Na parte técnica há imensas coisas para nos maravilhar desde o colorido e imaginativo trabalho de design e uma direcção de arte com uma palete de cores impressionante com um destaque óbvio para os grandes momentos musicais e as coreografias de grupo. A música reveste-se de uma intimidade só possível por se rever e inspirar no musical criado a partir das palavras de Dahl com destaque para a constante presença do tema-chave “Pure Imagination”, originalmente cantado por Gene Wilder, mas com uma interpretação distinta de Chalamet. A direcção de fotografia de Chung-hoon Chung é notável com uma avalanche de ideias constantemente a desfilar no ecrã e posições de câmara inspiradas que nos permitem ver este mundo de perspectivas inesperadas.

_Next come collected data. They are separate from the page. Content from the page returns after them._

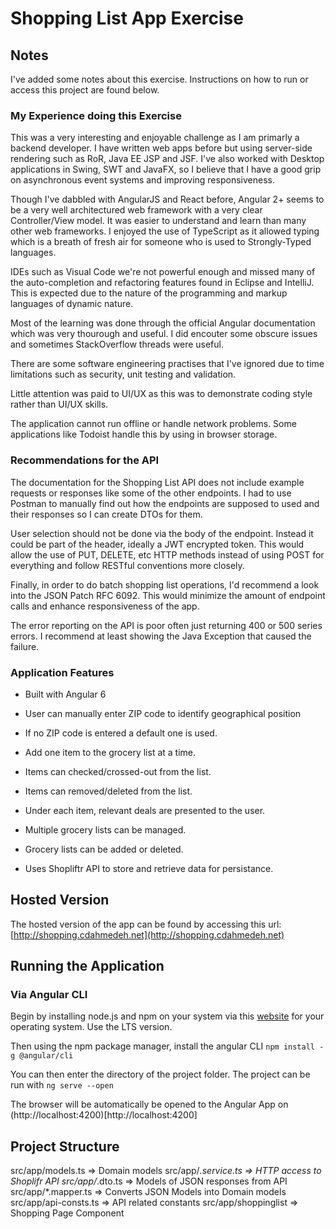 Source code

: # Shopping List App Exercise

## Notes

I've added some notes about this exercise. Instructions on how to run or access this project are found below.

### My Experience doing this Exercise

This was a very interesting and enjoyable challenge as I am primarly a backend developer. I have written web apps before but using server-side rendering such as RoR, Java EE JSP and JSF. I've also worked with Desktop applications in Swing, SWT and JavaFX, so I believe that I have a good grip on asynchronous event systems and improving responsiveness.

Though I've dabbled with AngularJS and React before, Angular 2+ seems to be a very well architectured web framework with a very clear Controller/View model. It was easier to understand and learn than many other web frameworks. I enjoyed the use of TypeScript as it allowed typing which is a breath of fresh air for someone who is used to Strongly-Typed languages.

IDEs such as Visual Code we're not powerful enough and missed many of the auto-completion and refactoring features found in Eclipse and IntelliJ. This is expected due to the nature of the programming and markup languages of dynamic nature.

Most of the learning was done through the official Angular documentation which was very thourough and useful. I did encouter some obscure issues and sometimes StackOverflow threads were useful.

There are some software engineering practises that I've ignored due to time limitations such as security, unit testing and validation.

Little attention was paid to UI/UX as this was to demonstrate coding style rather than UI/UX skills.

The application cannot run offline or handle network problems. Some applications like Todoist handle this by using in browser storage.

### Recommendations for the API

The documentation for the Shopping List API does not include example requests or responses like some of the other endpoints. I had to use Postman to manually find out how the endpoints are supposed to used and their responses so I can create DTOs for them.

User selection should not be done via the body of the endpoint. Instead it could be part of the header, ideally a JWT encrypted token. This would allow the use of PUT, DELETE, etc HTTP methods instead of using POST for everything and follow RESTful conventions more closely.

Finally, in order to do batch shopping list operations, I'd recommend a look into the JSON Patch RFC 6092. This would minimize the amount of endpoint calls and enhance responsiveness of the app.

The error reporting on the API is poor often just returning 400 or 500 series errors. I recommend at least showing the Java Exception that caused the failure.

### Application Features

* Built with Angular 6
* User can manually enter ZIP code to identify geographical position
* If no ZIP code is entered a default one is used.

* Add one item to the grocery list at a time.
* Items can checked/crossed-out from the list.
* Items can removed/deleted from the list.
* Under each item, relevant deals are presented to the user.

* Multiple grocery lists can be managed.
* Grocery lists can be added or deleted.

* Uses Shopliftr API to store and retrieve data for persistance.

## Hosted Version

The hosted version of the app can be found by accessing this url: [http://shopping.cdahmedeh.net](http://shopping.cdahmedeh.net)

## Running the Application

### Via Angular CLI

Begin by installing node.js and npm on your system via this [website](https://nodejs.org/en/download/) for your operating system. Use the LTS version.

Then using the npm package manager, install the angular CLI
    ```npm install -g @angular/cli```

You can then enter the directory of the project folder. The project can be run with
    ```ng serve --open```

The browser will be automatically be opened to the Angular App on (http://localhost:4200)[http://localhost:4200]

## Project Structure

src/app/models.ts => Domain models
src/app/*.service.ts => HTTP access to Shoplifr API
src/app/*.dto.ts => Models of JSON responses from API
src/app/*.mapper.ts => Converts JSON Models into Domain models
src/app/api-consts.ts => API related constants
src/app/shoppinglist => Shopping Page Component


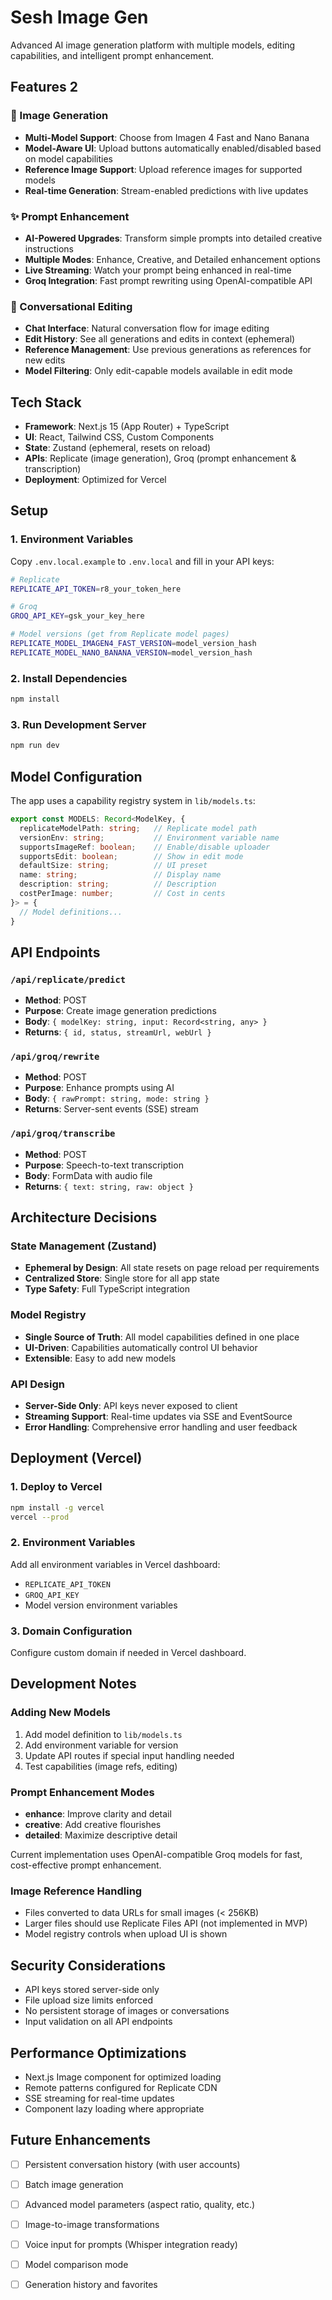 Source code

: # Sesh Image Gen

Advanced AI image generation platform with multiple models, editing capabilities, and intelligent prompt enhancement.

## Features 2

### 🎨 Image Generation
- **Multi-Model Support**: Choose from Imagen 4 Fast and Nano Banana
- **Model-Aware UI**: Upload buttons automatically enabled/disabled based on model capabilities  
- **Reference Image Support**: Upload reference images for supported models
- **Real-time Generation**: Stream-enabled predictions with live updates

### ✨ Prompt Enhancement
- **AI-Powered Upgrades**: Transform simple prompts into detailed creative instructions
- **Multiple Modes**: Enhance, Creative, and Detailed enhancement options
- **Live Streaming**: Watch your prompt being enhanced in real-time
- **Groq Integration**: Fast prompt rewriting using OpenAI-compatible API

### 🔧 Conversational Editing  
- **Chat Interface**: Natural conversation flow for image editing
- **Edit History**: See all generations and edits in context (ephemeral)
- **Reference Management**: Use previous generations as references for new edits
- **Model Filtering**: Only edit-capable models available in edit mode

## Tech Stack

- **Framework**: Next.js 15 (App Router) + TypeScript
- **UI**: React, Tailwind CSS, Custom Components
- **State**: Zustand (ephemeral, resets on reload)
- **APIs**: Replicate (image generation), Groq (prompt enhancement & transcription)
- **Deployment**: Optimized for Vercel

## Setup

### 1. Environment Variables
Copy `.env.local.example` to `.env.local` and fill in your API keys:

```bash
# Replicate
REPLICATE_API_TOKEN=r8_your_token_here

# Groq  
GROQ_API_KEY=gsk_your_key_here

# Model versions (get from Replicate model pages)
REPLICATE_MODEL_IMAGEN4_FAST_VERSION=model_version_hash
REPLICATE_MODEL_NANO_BANANA_VERSION=model_version_hash
```

### 2. Install Dependencies
```bash
npm install
```

### 3. Run Development Server
```bash
npm run dev
```

## Model Configuration

The app uses a capability registry system in `lib/models.ts`:

```typescript
export const MODELS: Record<ModelKey, {
  replicateModelPath: string;   // Replicate model path
  versionEnv: string;           // Environment variable name
  supportsImageRef: boolean;    // Enable/disable uploader  
  supportsEdit: boolean;        // Show in edit mode
  defaultSize: string;          // UI preset
  name: string;                 // Display name
  description: string;          // Description
  costPerImage: number;         // Cost in cents
}> = {
  // Model definitions...
}
```

## API Endpoints

### `/api/replicate/predict`
- **Method**: POST
- **Purpose**: Create image generation predictions
- **Body**: `{ modelKey: string, input: Record<string, any> }`
- **Returns**: `{ id, status, streamUrl, webUrl }`

### `/api/groq/rewrite` 
- **Method**: POST
- **Purpose**: Enhance prompts using AI
- **Body**: `{ rawPrompt: string, mode: string }`
- **Returns**: Server-sent events (SSE) stream

### `/api/groq/transcribe`
- **Method**: POST  
- **Purpose**: Speech-to-text transcription
- **Body**: FormData with audio file
- **Returns**: `{ text: string, raw: object }`

## Architecture Decisions

### State Management (Zustand)
- **Ephemeral by Design**: All state resets on page reload per requirements
- **Centralized Store**: Single store for all app state
- **Type Safety**: Full TypeScript integration

### Model Registry
- **Single Source of Truth**: All model capabilities defined in one place
- **UI-Driven**: Capabilities automatically control UI behavior
- **Extensible**: Easy to add new models

### API Design
- **Server-Side Only**: API keys never exposed to client
- **Streaming Support**: Real-time updates via SSE and EventSource
- **Error Handling**: Comprehensive error handling and user feedback

## Deployment (Vercel)

### 1. Deploy to Vercel
```bash
npm install -g vercel
vercel --prod
```

### 2. Environment Variables
Add all environment variables in Vercel dashboard:
- `REPLICATE_API_TOKEN`
- `GROQ_API_KEY` 
- Model version environment variables

### 3. Domain Configuration
Configure custom domain if needed in Vercel dashboard.

## Development Notes

### Adding New Models
1. Add model definition to `lib/models.ts`
2. Add environment variable for version
3. Update API routes if special input handling needed
4. Test capabilities (image refs, editing)

### Prompt Enhancement Modes
- **enhance**: Improve clarity and detail
- **creative**: Add creative flourishes  
- **detailed**: Maximize descriptive detail

Current implementation uses OpenAI-compatible Groq models for fast, cost-effective prompt enhancement.

### Image Reference Handling
- Files converted to data URLs for small images (< 256KB)
- Larger files should use Replicate Files API (not implemented in MVP)
- Model registry controls when upload UI is shown

## Security Considerations

- API keys stored server-side only
- File upload size limits enforced
- No persistent storage of images or conversations
- Input validation on all API endpoints

## Performance Optimizations

- Next.js Image component for optimized loading
- Remote patterns configured for Replicate CDN
- SSE streaming for real-time updates
- Component lazy loading where appropriate

## Future Enhancements

- [ ] Persistent conversation history (with user accounts)
- [ ] Batch image generation
- [ ] Advanced model parameters (aspect ratio, quality, etc.)
- [ ] Image-to-image transformations
- [ ] Voice input for prompts (Whisper integration ready)
- [ ] Model comparison mode

- [ ] Generation history and favorites
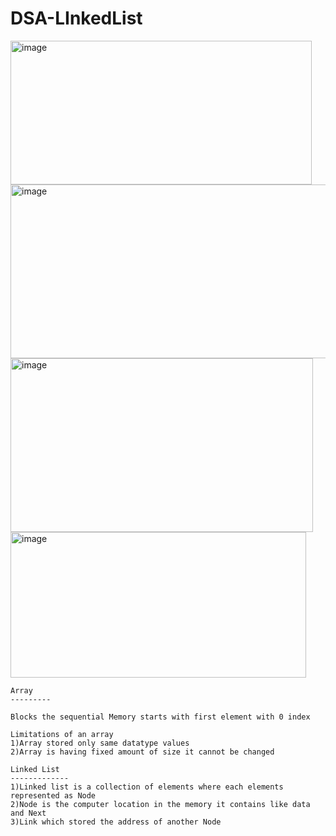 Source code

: # DSA-LInkedList

<img width="482" height="230" alt="image" src="https://github.com/user-attachments/assets/b2e83af4-d261-43c1-b80e-1231d1283b60" />
<img width="508" height="278" alt="image" src="https://github.com/user-attachments/assets/492754cf-03f2-4e5d-af29-e2993dfbd87a" />
<img width="484" height="278" alt="image" src="https://github.com/user-attachments/assets/0208b1da-a23b-4e01-ba34-8b092ef19f54" />
<img width="473" height="233" alt="image" src="https://github.com/user-attachments/assets/fc0bf82e-9bd4-4bcb-861d-4ae6b4046072" />



```
Array
---------

Blocks the sequential Memory starts with first element with 0 index

Limitations of an array
1)Array stored only same datatype values
2)Array is having fixed amount of size it cannot be changed

Linked List
-------------
1)Linked list is a collection of elements where each elements represented as Node
2)Node is the computer location in the memory it contains like data and Next
3)Link which stored the address of another Node



```
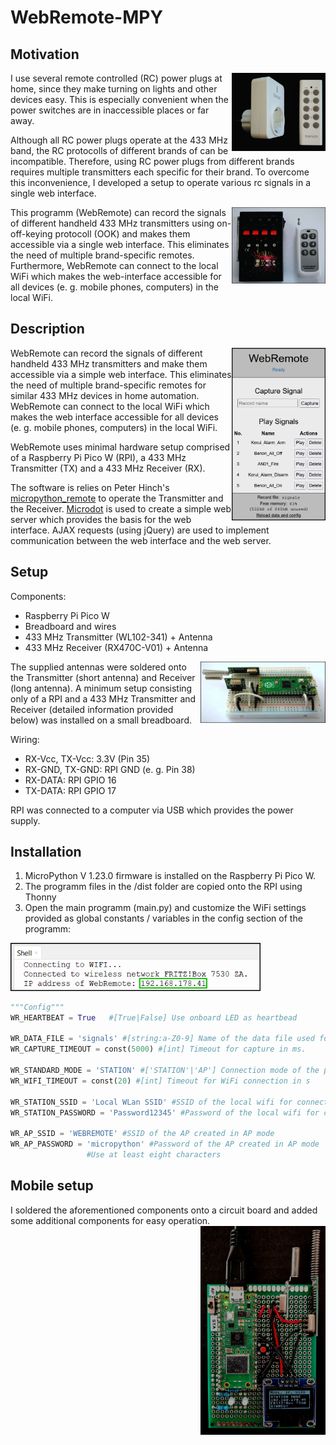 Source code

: # WebRemote-MPY

## Motivation

<img align="right"  src="doc/remote_power_plug.jpg" width="150" height="auto" />
I use several remote controlled (RC) power plugs at home, since they make turning on lights
and other devices easy. This is especially convenient when the power switches are in
inaccessible places or far away. 

Although all RC power plugs operate at the 433 MHz band, the RC protocolls of different brands of
can be incompatible. Therefore, using RC power plugs from different brands requires multiple transmitters each specific for 
their brand. To overcome this inconvenience, I developed a setup to operate various rc signals in a single web interface.

<img align="right"  src="doc/remote_ignition_02.jpg" width="150" height="auto" />
This programm (WebRemote) can record the signals of different handheld 433 MHz transmitters
using on-off-keying protocoll (OOK) and makes them accessible via a single web interface. 
This eliminates the need of multiple brand-specific remotes.
Furthermore, WebRemote can connect to the local WiFi which makes the web-interface
accessible for all devices (e. g. mobile phones, computers) in the local WiFi.

## Description

<img align="right"  src="doc/web_interface.png" width="150" height="auto" /> WebRemote can record the signals of different handheld 433 MHz transmitters and make them accessible via a simple web interface. This eliminates the need of multiple brand-specific remotes for similar 433 MHz devices in home automation. WebRemote can connect to the local WiFi which makes the web interface accessible for all devices (e. g. mobile phones, computers) in the local WiFi.

WebRemote uses minimal hardware setup comprised of a Raspberry Pi Pico W (RPI), a 433 MHz Transmitter (TX) and a 433 MHz Receiver (RX).

The software is relies on Peter Hinch's [micropython_remote](https://github.com/peterhinch/micropython_remote) to operate the Transmitter and the Receiver.
[Microdot](https://github.com/miguelgrinberg/microdot) is used to create a simple web server which provides the basis for the web interface.
AJAX requests (using jQuery) are used to implement communication between the web interface and the web server.

## Setup

Components:
- Raspberry Pi Pico W
- Breadboard and wires
- 433 MHz Transmitter (WL102-341) + Antenna
- 433 MHz Receiver (RX470C-V01) + Antenna


<img align="right"  src="doc/minimal_setup.jpg" width="200" height="auto" />
The supplied antennas were soldered onto the Transmitter (short antenna) and Receiver (long antenna).
A minimum setup consisting only of a RPI and a 433 MHz Transmitter and Receiver
(detailed information provided below) was installed on a small breadboard.

Wiring:
- RX-Vcc, TX-Vcc: 3.3V (Pin 35)
- RX-GND, TX-GND: RPI GND (e. g. Pin 38)
- RX-DATA: RPI GPIO 16
- TX-DATA: RPI GPIO 17

RPI was connected to a computer via USB which provides the power supply.




## Installation

1. MicroPython V 1.23.0 firmware is installed on the Raspberry Pi Pico W.
2. The programm files in the /dist folder are copied onto the RPI using Thonny
3. Open the main programm (main.py) and customize the WiFi settings provided as global constants / variables in the config section of the programm:
<img src="doc/shell_with_network_info.png" width="400" height="auto" />


```python
"""Config"""
WR_HEARTBEAT = True   #[True|False] Use onboard LED as heartbead

WR_DATA_FILE = 'signals' #[string:a-Z0-9] Name of the data file used for storage of the signals
WR_CAPTURE_TIMEOUT = const(5000) #[int] Timeout for capture in ms.

WR_STANDARD_MODE = 'STATION' #['STATION'|'AP'] Connection mode of the programm
WR_WIFI_TIMEOUT = const(20) #[int] Timeout for WiFi connection in s

WR_STATION_SSID = 'Local WLan SSID' #SSID of the local wifi for connection in STA mode
WR_STATION_PASSWORD = 'Password12345' #Password of the local wifi for connection in STA mode

WR_AP_SSID = 'WEBREMOTE' #SSID of the AP created in AP mode
WR_AP_PASSWORD = 'micropython' #Password of the AP created in AP mode
				 #Use at least eight characters
```

## Mobile setup
I soldered the aforementioned components onto a circuit board and added some additional components for easy operation.
<img align="right" src="doc/mobile_setup.jpg" width="200" height="auto" />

A edição fluí tão naturalmente que, por vezes, nem se nota o trabalho fenomenal de Mark Everson na criação de um sentimento de diversão pura.

Este Wonka consegue converter o mais cínico dos espectadores com a sua inabalável crença na bondade humana, presente no argumento e na sua habilidade de nos transportar para um mundo de pura imaginação ausente do cinema nos últimos tempos. Relembra-nos ainda de como a vida é mais doce, assim como o chocolate, quando a partilhamos com alguém fazendo deste filme o ideal para ver este Natal rodeado dos que nos são mais próximos.

Ps: Cuidado, no entanto, para não enjoar com a quantidade de doçura presente no ecrã.